Records excerpted from a collection
-.-.-

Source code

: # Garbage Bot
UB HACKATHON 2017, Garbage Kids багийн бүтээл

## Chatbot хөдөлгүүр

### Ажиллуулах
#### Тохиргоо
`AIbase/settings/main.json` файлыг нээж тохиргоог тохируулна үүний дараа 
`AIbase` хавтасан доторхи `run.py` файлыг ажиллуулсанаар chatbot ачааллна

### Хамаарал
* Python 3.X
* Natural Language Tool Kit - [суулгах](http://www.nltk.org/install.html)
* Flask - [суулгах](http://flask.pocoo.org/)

-.-.-

[Exercise brief]: Count every line in the preceding entries where the string "http" appears, then state only the total.

[Solution to the exercise]: 2